I think OpenACS 5, release management, automatic install, and automated testing are all related, and I would like to solve or untangle them all. The purpose of this post is to lay out perceived problems, get people to agree, disagree, or list their own perceptions; to propose solutions, and get discussion of the best solutions.
Problems
OpenACS is lagging behind in quality control. We have a lot of unfixed bugs; those bugs probably don't represent full coverage because we use only sparse, infrequent manual testing; we are at risk to break a lot of stuff whenever we make architectural changes because we don't have regression testing.
OpenACS has very inconsistent releases. Schedules are very unpredictable, the methodology and people change for each release, and there is no clear, publicized, consistent road-map for future releases and their features.
Solutions
The "best practices" for quality control include:
- daily build and smoke test. Every day, the current code from CVS is exported and a new system is installed. The system is then tested, including basic functionality for all features. This is unfeasible without automated install and automated test.
- regression testing. When a developer makes a change, she can run a suite of tests covering existing functionality to ensure that her change has not had unintended effects. Again, this must be automated to be practical.
We need the following changes to OpenACS to support this:
- Full suite of automated tests
- Automatic install scripts
- A dedicated server for the community that does daily build and smoke test.
In order to get full support for automated testing, we need to integrate tclwebtest or similar functionality into the automated-testing module.
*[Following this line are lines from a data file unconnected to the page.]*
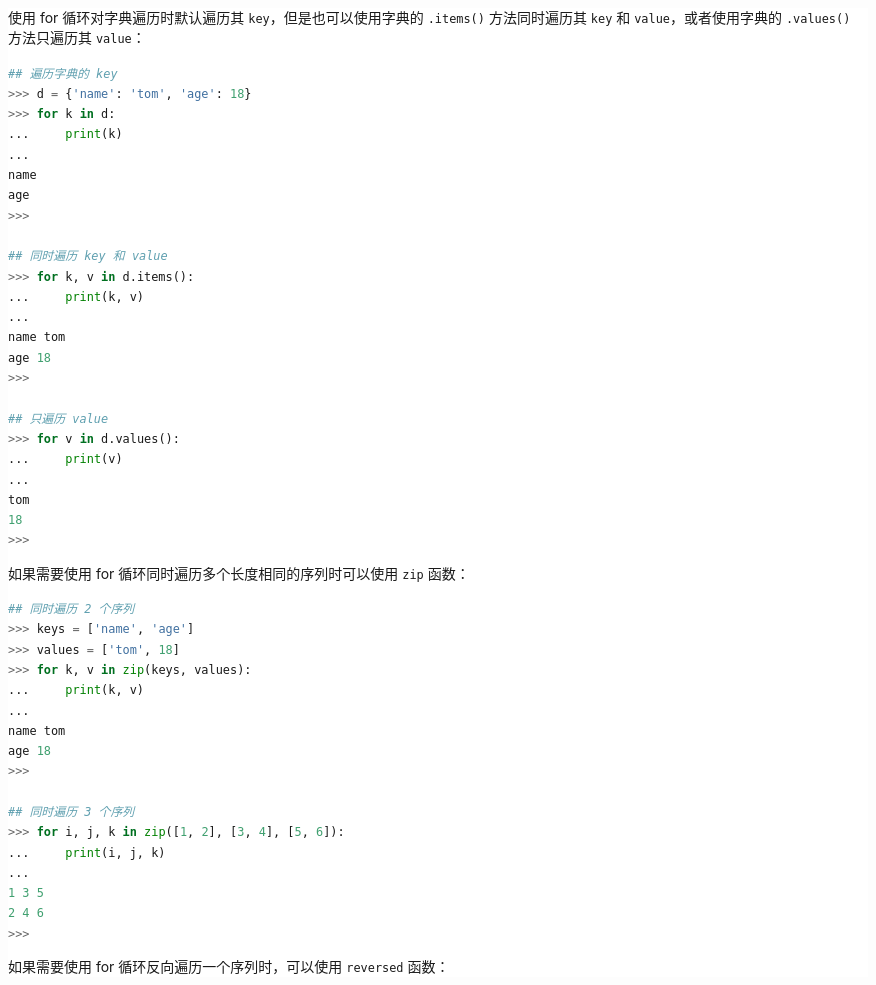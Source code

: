 使用 for 循环对字典遍历时默认遍历其 `key`，但是也可以使用字典的 `.items()` 方法同时遍历其 `key` 和 `value`，或者使用字典的 `.values()` 方法只遍历其 `value`：

```python
## 遍历字典的 key
>>> d = {'name': 'tom', 'age': 18}
>>> for k in d:
...     print(k)
... 
name
age
>>> 

## 同时遍历 key 和 value
>>> for k, v in d.items():
...     print(k, v)
... 
name tom
age 18
>>> 

## 只遍历 value
>>> for v in d.values():
...     print(v)
... 
tom
18
>>> 
```

如果需要使用 for 循环同时遍历多个长度相同的序列时可以使用 `zip` 函数：

```python
## 同时遍历 2 个序列
>>> keys = ['name', 'age']
>>> values = ['tom', 18]
>>> for k, v in zip(keys, values):
...     print(k, v)
... 
name tom
age 18
>>> 

## 同时遍历 3 个序列
>>> for i, j, k in zip([1, 2], [3, 4], [5, 6]):
...     print(i, j, k)
... 
1 3 5
2 4 6
>>> 
```

如果需要使用 for 循环反向遍历一个序列时，可以使用 `reversed` 函数：
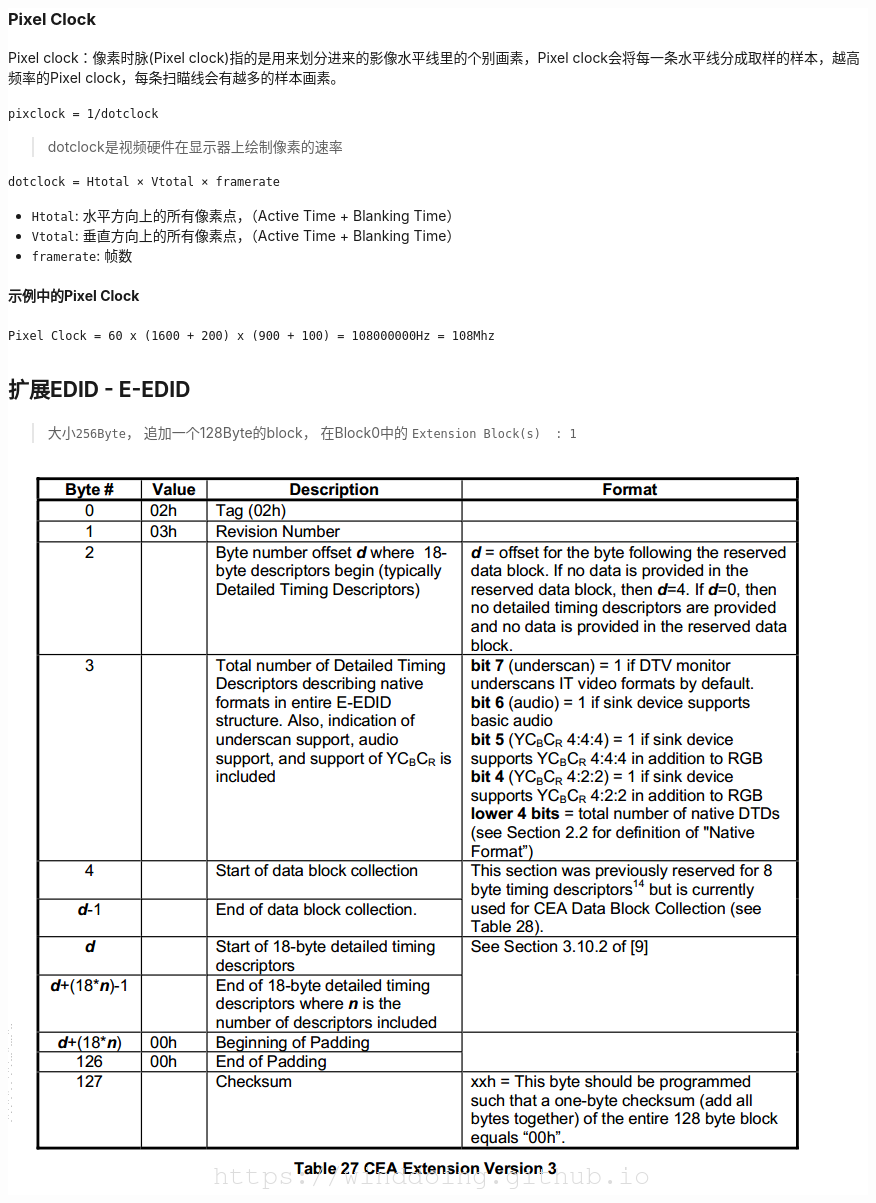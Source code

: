 ### Pixel Clock

Pixel clock：像素时脉(Pixel clock)指的是用来划分进来的影像水平线里的个别画素，Pixel clock会将每一条水平线分成取样的样本，越高频率的Pixel clock，每条扫瞄线会有越多的样本画素。

```
pixclock = 1/dotclock
```
>dotclock是视频硬件在显示器上绘制像素的速率

```
dotclock = Htotal × Vtotal × framerate
```
- `Htotal`: 水平方向上的所有像素点，（Active Time + Blanking Time）
- `Vtotal`: 垂直方向上的所有像素点，（Active Time + Blanking Time）
- `framerate`: 帧数

#### 示例中的Pixel Clock

```
Pixel Clock = 60 x (1600 + 200) x (900 + 100) = 108000000Hz = 108Mhz
```
## 扩展EDID - E-EDID

> 大小`256Byte`， 追加一个128Byte的block， 在Block0中的 `Extension Block(s)  : 1`

![edid_CEA_version3](/images/2019/03/edid_cea_version3.png)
In order to get more community involvement with the next release, we need to make it easy for people to participate, especially with testing. This could include:
- Better documentation for automated testing (tutorial)
- Ability for community members to create and submit new automated tests and see the results
- A list of needed automated tests
- Package maintainers with both responsibility and power to test their packages.
For better release management, we need consistent membership, clear release criteria that we can measure and stick to, and a road map for the future which has funding or time committments from people.